I felt broken and violated. Most of all, I felt confused.
“Haven, we got you out of that PMC brainwashing facility.” Logan’s voice was strained with worry. “You’re safe now. Amory risked his life . . .”
“That wasn’t your decision, either!” I yelled.
“What do you —”
“I was fine!
“They were torturing you,” she said.
“They were teaching me.”
“Teaching you what?”
“Logan.” Amory said in a warning voice. “Stop. She’s been drugged.”
“No I haven’t!”
I had been drugged, but I was in control.
Logan was undeterred. “Teaching you what?”
“I was finally making progress!”
Why was I screaming? Now that I was out of there, I knew that these people were my friends. So why didn’t it feel like it?
Burning hot resentment filled my veins, and the small room suddenly felt too crowded. I hated this room. It made me feel dirty and trapped and estranged.
I took a deep breath, trying to ease the fear that the whole place might crash in on me at any moment.
No. These people were not my friends. They were pretenders. They had taken me away just when things were starting to improve.
“Haven, there’s something else,” said Amory, reaching out to touch my leg, but I jerked it away, pulling my knees up to my chin and glaring at him.
“Do you really think now is a good time?” Greyson muttered under his breath.
“She deserves to know.”
“Know what?” I growled.
Amory took a deep breath. “We’re at war.”
My eyes flitted between Amory and Greyson. “Who?”
“The rebels have gone across the border to fight World Corp and the PMC. We’re trying to draw attention to what’s going on so the people here will turn against them.

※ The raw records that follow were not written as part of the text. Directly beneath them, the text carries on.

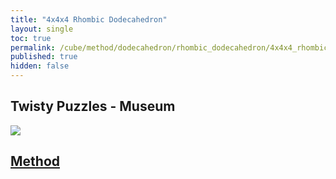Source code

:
 ```yaml
---
title: "4x4x4 Rhombic Dodecahedron"
layout: single
toc: true
permalink: /cube/method/dodecahedron/rhombic_dodecahedron/4x4x4_rhombic_dodecahedron
published: true
hidden: false
---
```


<head>
  <base target="_blank">
</head>



## Twisty Puzzles - Museum

<a href="https://twistypuzzles.com/app/museum/museum_showitem.php?pkey=1601">
  <img src="https://twistypuzzles.com/museum/large/01601-04.jpg">
</a>



## [Method](/cube/method/dodecahedron/rhombic_dodecahedron/4x4x4_rhombic_dodecahedron/method)
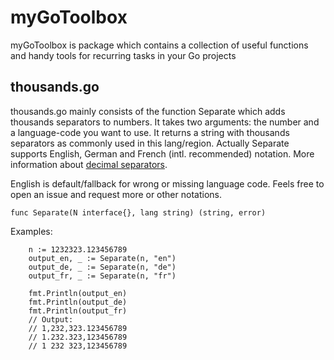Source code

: # myGoToolbox
myGoToolbox is package which contains a collection of useful functions and handy tools for recurring tasks in your Go projects

## thousands.go
thousands.go mainly consists of the function Separate which adds thousands separators to numbers. It takes two arguments: the number and a language-code you want to use. It returns a string with thousands separators as commonly used in this lang/region. Actually Separate supports English, German and French (intl. recommended) notation. More information about [decimal separators](https://en.wikipedia.org/wiki/Decimal_separator). 

English is default/fallback for wrong or missing language code. Feels free to open an issue and request more or other notations.

```
func Separate(N interface{}, lang string) (string, error)
```

Examples:
```
	n := 1232323.123456789
	output_en, _ := Separate(n, "en")
	output_de, _ := Separate(n, "de")
	output_fr, _ := Separate(n, "fr")

	fmt.Println(output_en)
	fmt.Println(output_de)
	fmt.Println(output_fr)
	// Output:
	// 1,232,323.123456789
	// 1.232.323,123456789
	// 1 232 323,123456789

```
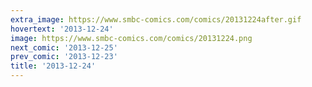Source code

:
 ```yaml
---
extra_image: https://www.smbc-comics.com/comics/20131224after.gif
hovertext: '2013-12-24'
image: https://www.smbc-comics.com/comics/20131224.png
next_comic: '2013-12-25'
prev_comic: '2013-12-23'
title: '2013-12-24'
---
```


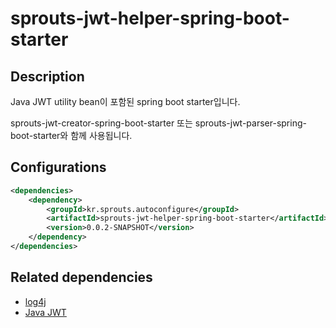 # sprouts-jwt-helper-spring-boot-starter

## Description
Java JWT utility bean이 포함된 spring boot starter입니다.

sprouts-jwt-creator-spring-boot-starter 또는 sprouts-jwt-parser-spring-boot-starter와 함께 사용됩니다.

## Configurations
```xml
<dependencies>
    <dependency>
        <groupId>kr.sprouts.autoconfigure</groupId>
        <artifactId>sprouts-jwt-helper-spring-boot-starter</artifactId>
        <version>0.0.2-SNAPSHOT</version>
    </dependency>
</dependencies>
```

## Related dependencies
* [log4j](https://logging.apache.org/log4j/2.x/)
* [Java JWT](https://github.com/jwtk/jjwt)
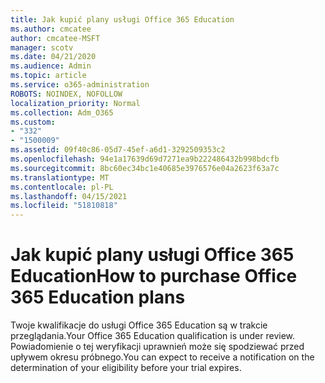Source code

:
 ```yaml
---
title: Jak kupić plany usługi Office 365 Education
ms.author: cmcatee
author: cmcatee-MSFT
manager: scotv
ms.date: 04/21/2020
ms.audience: Admin
ms.topic: article
ms.service: o365-administration
ROBOTS: NOINDEX, NOFOLLOW
localization_priority: Normal
ms.collection: Adm_O365
ms.custom:
- "332"
- "1500009"
ms.assetid: 09f40c86-05d7-45ef-a6d1-3292509353c2
ms.openlocfilehash: 94e1a17639d69d7271ea9b222486432b998bdcfb
ms.sourcegitcommit: 8bc60ec34bc1e40685e3976576e04a2623f63a7c
ms.translationtype: MT
ms.contentlocale: pl-PL
ms.lasthandoff: 04/15/2021
ms.locfileid: "51810818"
---
```

# <a name="how-to-purchase-office-365-education-plans"></a><span data-ttu-id="6d1c6-102">Jak kupić plany usługi Office 365 Education</span><span class="sxs-lookup"><span data-stu-id="6d1c6-102">How to purchase Office 365 Education plans</span></span>

<span data-ttu-id="6d1c6-103">Twoje kwalifikacje do usługi Office 365 Education są w trakcie przeglądania.</span><span class="sxs-lookup"><span data-stu-id="6d1c6-103">Your Office 365 Education qualification is under review.</span></span> <span data-ttu-id="6d1c6-104">Powiadomienie o tej weryfikacji uprawnień może się spodziewać przed upływem okresu próbnego.</span><span class="sxs-lookup"><span data-stu-id="6d1c6-104">You can expect to receive a notification on the determination of your eligibility before your trial expires.</span></span>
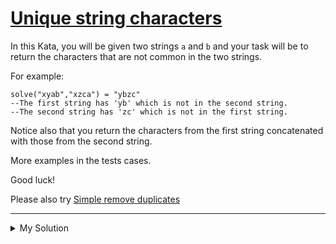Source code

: # [Unique string characters](https://www.codewars.com/kata/597c684822bc9388f600010f)

In this Kata, you will be given two strings `a` and `b` and your task will be to return the characters that are not common in the two strings.

For example:

    solve("xyab","xzca") = "ybzc"
    --The first string has 'yb' which is not in the second string.
    --The second string has 'zc' which is not in the first string.

Notice also that you return the characters from the first string concatenated with those from the second string.

More examples in the tests cases.

Good luck!

Please also try [Simple remove duplicates](https://www.codewars.com/kata/5ba38ba180824a86850000f7)

---

<details><summary>My Solution</summary>

```js
function solve(a, b) {
  return [...(a + b)].filter(el => !a.includes(el) || !b.includes(el)).join('')
}
```

</details>
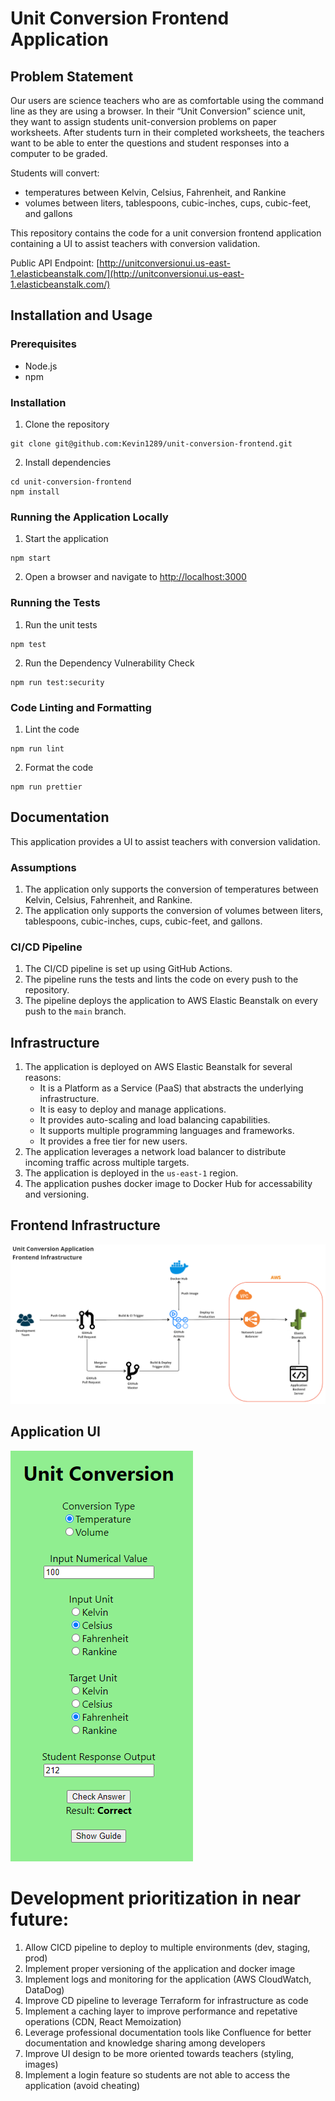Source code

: # Unit Conversion Frontend Application

## Problem Statement

Our users are science teachers who are as comfortable using the command line as they are using a browser. In their “Unit Conversion” science unit, they want to assign students unit-conversion problems on paper worksheets. After students turn in their completed worksheets, the teachers want to be able to enter the questions and student responses into a computer to be graded.

Students will convert:

- temperatures between Kelvin, Celsius, Fahrenheit, and Rankine
- volumes between liters, tablespoons, cubic-inches, cups, cubic-feet, and gallons

This repository contains the code for a unit conversion frontend application containing a UI to assist teachers with conversion validation.

Public API Endpoint: [http://unitconversionui.us-east-1.elasticbeanstalk.com/](http://unitconversionui.us-east-1.elasticbeanstalk.com/)

## Installation and Usage

### Prerequisites

- Node.js
- npm

### Installation

1. Clone the repository

```
git clone git@github.com:Kevin1289/unit-conversion-frontend.git
```

2. Install dependencies

```
cd unit-conversion-frontend
npm install
```

### Running the Application Locally

1. Start the application

```
npm start
```

2. Open a browser and navigate to [http://localhost:3000](http://localhost:3000)

### Running the Tests

1. Run the unit tests

```
npm test
```

2. Run the Dependency Vulnerability Check

```
npm run test:security
```

### Code Linting and Formatting

1. Lint the code

```
npm run lint
```

2. Format the code

```
npm run prettier
```

## Documentation

This application provides a UI to assist teachers with conversion validation.

### Assumptions

1. The application only supports the conversion of temperatures between Kelvin, Celsius, Fahrenheit, and Rankine.
2. The application only supports the conversion of volumes between liters, tablespoons, cubic-inches, cups, cubic-feet, and gallons.

### CI/CD Pipeline

1. The CI/CD pipeline is set up using GitHub Actions.
2. The pipeline runs the tests and lints the code on every push to the repository.
3. The pipeline deploys the application to AWS Elastic Beanstalk on every push to the `main` branch.

## Infrastructure

1. The application is deployed on AWS Elastic Beanstalk for several reasons:
   - It is a Platform as a Service (PaaS) that abstracts the underlying infrastructure.
   - It is easy to deploy and manage applications.
   - It provides auto-scaling and load balancing capabilities.
   - It supports multiple programming languages and frameworks.
   - It provides a free tier for new users.
2. The application leverages a network load balancer to distribute incoming traffic across multiple targets.
3. The application is deployed in the `us-east-1` region.
4. The application pushes docker image to Docker Hub for accessability and versioning.

## Frontend Infrastructure

![Frontend Infrastructure](assets/frontend_infrastructure.png)

## Application UI

![Application UI](assets/application_ui.png)

# Development prioritization in near future:

1. Allow CICD pipeline to deploy to multiple environments (dev, staging, prod)
2. Implement proper versioning of the application and docker image
3. Implement logs and monitoring for the application (AWS CloudWatch, DataDog)
4. Improve CD pipeline to leverage Terraform for infrastructure as code
5. Implement a caching layer to improve performance and repetative operations (CDN, React Memoization)
6. Leverage professional documentation tools like Confluence for better documentation and knowledge sharing among developers
7. Improve UI design to be more oriented towards teachers (styling, images)
8. Implement a login feature so students are not able to access the application (avoid cheating)
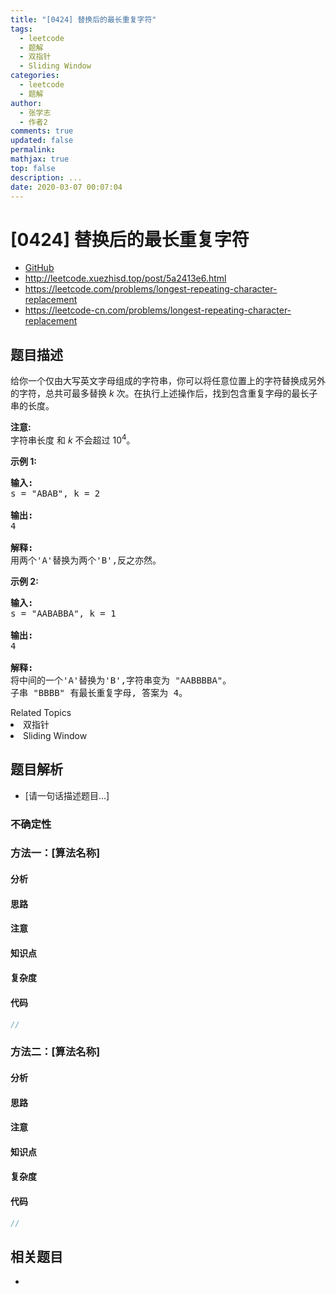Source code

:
 ```yaml
---
title: "[0424] 替换后的最长重复字符"
tags:
  - leetcode
  - 题解
  - 双指针
  - Sliding Window
categories:
  - leetcode
  - 题解
author:
  - 张学志
  - 作者2
comments: true
updated: false
permalink:
mathjax: true
top: false
description: ...
date: 2020-03-07 00:07:04
---
```



# [0424] 替换后的最长重复字符
* [GitHub](https://github.com/algoboy101/LeetCodeCrowdsource/tree/master/_posts/QA/%5B0424%5D%20%E6%9B%BF%E6%8D%A2%E5%90%8E%E7%9A%84%E6%9C%80%E9%95%BF%E9%87%8D%E5%A4%8D%E5%AD%97%E7%AC%A6.md)
* http://leetcode.xuezhisd.top/post/5a2413e6.html
* https://leetcode.com/problems/longest-repeating-character-replacement
* https://leetcode-cn.com/problems/longest-repeating-character-replacement


## 题目描述

<p>给你一个仅由大写英文字母组成的字符串，你可以将任意位置上的字符替换成另外的字符，总共可最多替换&nbsp;<em>k&nbsp;</em>次。在执行上述操作后，找到包含重复字母的最长子串的长度。</p>

<p><strong>注意:</strong><br>
字符串长度 和 <em>k </em>不会超过&nbsp;10<sup>4</sup>。</p>

<p><strong>示例 1:</strong></p>

<pre><strong>输入:</strong>
s = &quot;ABAB&quot;, k = 2

<strong>输出:</strong>
4

<strong>解释:</strong>
用两个&#39;A&#39;替换为两个&#39;B&#39;,反之亦然。
</pre>

<p><strong>示例 2:</strong></p>

<pre><strong>输入:</strong>
s = &quot;AABABBA&quot;, k = 1

<strong>输出:</strong>
4

<strong>解释:</strong>
将中间的一个&#39;A&#39;替换为&#39;B&#39;,字符串变为 &quot;AABBBBA&quot;。
子串 &quot;BBBB&quot; 有最长重复字母, 答案为 4。
</pre>
<div><div>Related Topics</div><div><li>双指针</li><li>Sliding Window</li></div></div>


## 题目解析
* [请一句话描述题目...]

### 不确定性


### 方法一：[算法名称]

#### 分析

#### 思路

#### 注意

#### 知识点

#### 复杂度

#### 代码

```cpp
//
```


### 方法二：[算法名称]

#### 分析

#### 思路

#### 注意

#### 知识点

#### 复杂度

#### 代码

```cpp
//
```


## 相关题目
* 
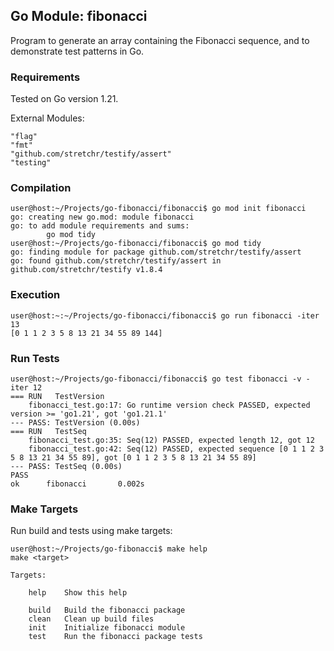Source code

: ## Go Module: fibonacci
Program to generate an array containing the Fibonacci sequence,
and to demonstrate test patterns in Go.

### Requirements
Tested on Go version 1.21.

External Modules:
```
"flag"
"fmt"
"github.com/stretchr/testify/assert"
"testing"
```

### Compilation
```
user@host:~/Projects/go-fibonacci/fibonacci$ go mod init fibonacci
go: creating new go.mod: module fibonacci
go: to add module requirements and sums:
        go mod tidy
user@host:~/Projects/go-fibonacci/fibonacci$ go mod tidy
go: finding module for package github.com/stretchr/testify/assert
go: found github.com/stretchr/testify/assert in github.com/stretchr/testify v1.8.4
```

### Execution
```
user@host:~:~/Projects/go-fibonacci/fibonacci$ go run fibonacci -iter 13
[0 1 1 2 3 5 8 13 21 34 55 89 144]
```

### Run Tests
```
user@host:~/Projects/go-fibonacci/fibonacci$ go test fibonacci -v -iter 12
=== RUN   TestVersion
    fibonacci_test.go:17: Go runtime version check PASSED, expected version >= 'go1.21', got 'go1.21.1'
--- PASS: TestVersion (0.00s)
=== RUN   TestSeq
    fibonacci_test.go:35: Seq(12) PASSED, expected length 12, got 12
    fibonacci_test.go:42: Seq(12) PASSED, expected sequence [0 1 1 2 3 5 8 13 21 34 55 89], got [0 1 1 2 3 5 8 13 21 34 55 89]
--- PASS: TestSeq (0.00s)
PASS
ok      fibonacci       0.002s
```

### Make Targets
Run build and tests using make targets:
```
user@host:~/Projects/go-fibonacci$ make help
make <target>

Targets:

    help    Show this help

    build   Build the fibonacci package
    clean   Clean up build files
    init    Initialize fibonacci module
    test    Run the fibonacci package tests
```
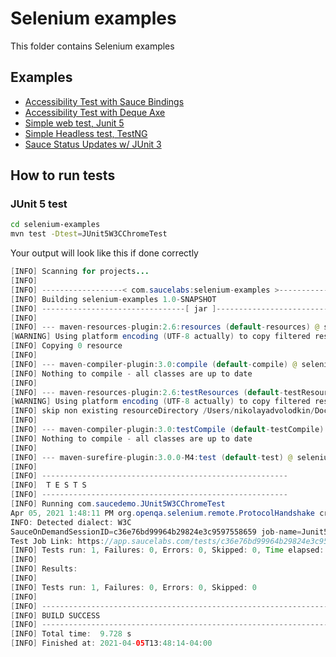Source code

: # Selenium examples
This folder contains Selenium examples

## Examples

- [Accessibility Test with Sauce Bindings](../selenium-examples/src/test/java/com/saucedemo/accessibility/SauceBindingsExampleTest.java)
- [Accessibility Test with Deque Axe](../selenium-examples/src/test/java/com/saucedemo/accessibility/DequeAxeExampleTest.java)
- [Simple web test, Junit 5](../selenium-examples/src/test/java/com/saucedemo/JUnit5W3CChromeTest.java)
- [Simple Headless test, TestNG](../selenium-examples/src/test/java/com/saucedemo/SampleHeadlessSauceTest.java)
- [Sauce Status Updates w/ JUnit 3](../selenium-examples/src/test/java/com/saucedemo/JUnit3UpdateSauceStatusTest.java)

## How to run tests

### JUnit 5 test
```bash
cd selenium-examples
mvn test -Dtest=JUnit5W3CChromeTest
```

Your output will look like this if done correctly

```java
[INFO] Scanning for projects...
[INFO] 
[INFO] ------------------< com.saucelabs:selenium-examples >-------------------
[INFO] Building selenium-examples 1.0-SNAPSHOT
[INFO] --------------------------------[ jar ]---------------------------------
[INFO] 
[INFO] --- maven-resources-plugin:2.6:resources (default-resources) @ selenium-examples ---
[WARNING] Using platform encoding (UTF-8 actually) to copy filtered resources, i.e. build is platform dependent!
[INFO] Copying 0 resource
[INFO] 
[INFO] --- maven-compiler-plugin:3.0:compile (default-compile) @ selenium-examples ---
[INFO] Nothing to compile - all classes are up to date
[INFO] 
[INFO] --- maven-resources-plugin:2.6:testResources (default-testResources) @ selenium-examples ---
[WARNING] Using platform encoding (UTF-8 actually) to copy filtered resources, i.e. build is platform dependent!
[INFO] skip non existing resourceDirectory /Users/nikolayadvolodkin/Documents/source/java/demo-java/selenium-examples/src/test/resources
[INFO] 
[INFO] --- maven-compiler-plugin:3.0:testCompile (default-testCompile) @ selenium-examples ---
[INFO] Nothing to compile - all classes are up to date
[INFO] 
[INFO] --- maven-surefire-plugin:3.0.0-M4:test (default-test) @ selenium-examples ---
[INFO] 
[INFO] -------------------------------------------------------
[INFO]  T E S T S
[INFO] -------------------------------------------------------
[INFO] Running com.saucedemo.JUnit5W3CChromeTest
Apr 05, 2021 1:48:11 PM org.openqa.selenium.remote.ProtocolHandshake createSession
INFO: Detected dialect: W3C
SauceOnDemandSessionID=c36e76bd99964b29824e3c9597558659 job-name=Junit5W3CChromeTest
Test Job Link: https://app.saucelabs.com/tests/c36e76bd99964b29824e3c9597558659
[INFO] Tests run: 1, Failures: 0, Errors: 0, Skipped: 0, Time elapsed: 7.44 s - in com.saucedemo.JUnit5W3CChromeTest
[INFO] 
[INFO] Results:
[INFO] 
[INFO] Tests run: 1, Failures: 0, Errors: 0, Skipped: 0
[INFO] 
[INFO] ------------------------------------------------------------------------
[INFO] BUILD SUCCESS
[INFO] ------------------------------------------------------------------------
[INFO] Total time:  9.728 s
[INFO] Finished at: 2021-04-05T13:48:14-04:00

```

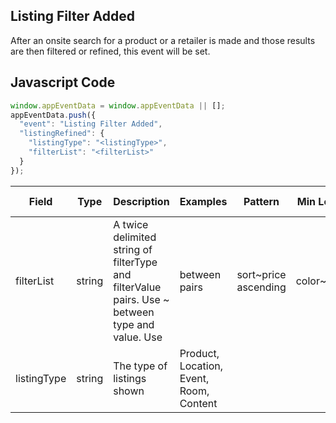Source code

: ## Listing Filter Added

After an onsite search for a product or a retailer is made and those results are then filtered or refined, this event will be set.

## Javascript Code
```js
window.appEventData = window.appEventData || [];
appEventData.push({
  "event": "Listing Filter Added",
  "listingRefined": {
    "listingType": "<listingType>",
    "filterList": "<filterList>"
  }
});
```

|Field|Type|Description|Examples|Pattern|Min Length|Max Length|Minimum|Maximum|Multiple Of|
| --- | --- | --- | --- | --- | --- | --- | --- | --- | --- |
|filterList|string|A twice delimited string of filterType and filterValue pairs.  Use ~ between type and value.  Use | between pairs|sort~price ascending|color~green|size~medium|||||||
|listingType|string|The type of listings shown|Product, Location, Event, Room, Content|||||||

If we can get the documented people involved, it will be an easy win. If we can’t —”
“You’re not going to win,” I said automatically.
Amory stopped talking. He was looking at me as though he’d misheard.
The three of them exchanged an anxious look.
“What?” asked Greyson.
“If you try to fight World Corp International, you will die.” I took a deep breath. “You’re on the wrong side.”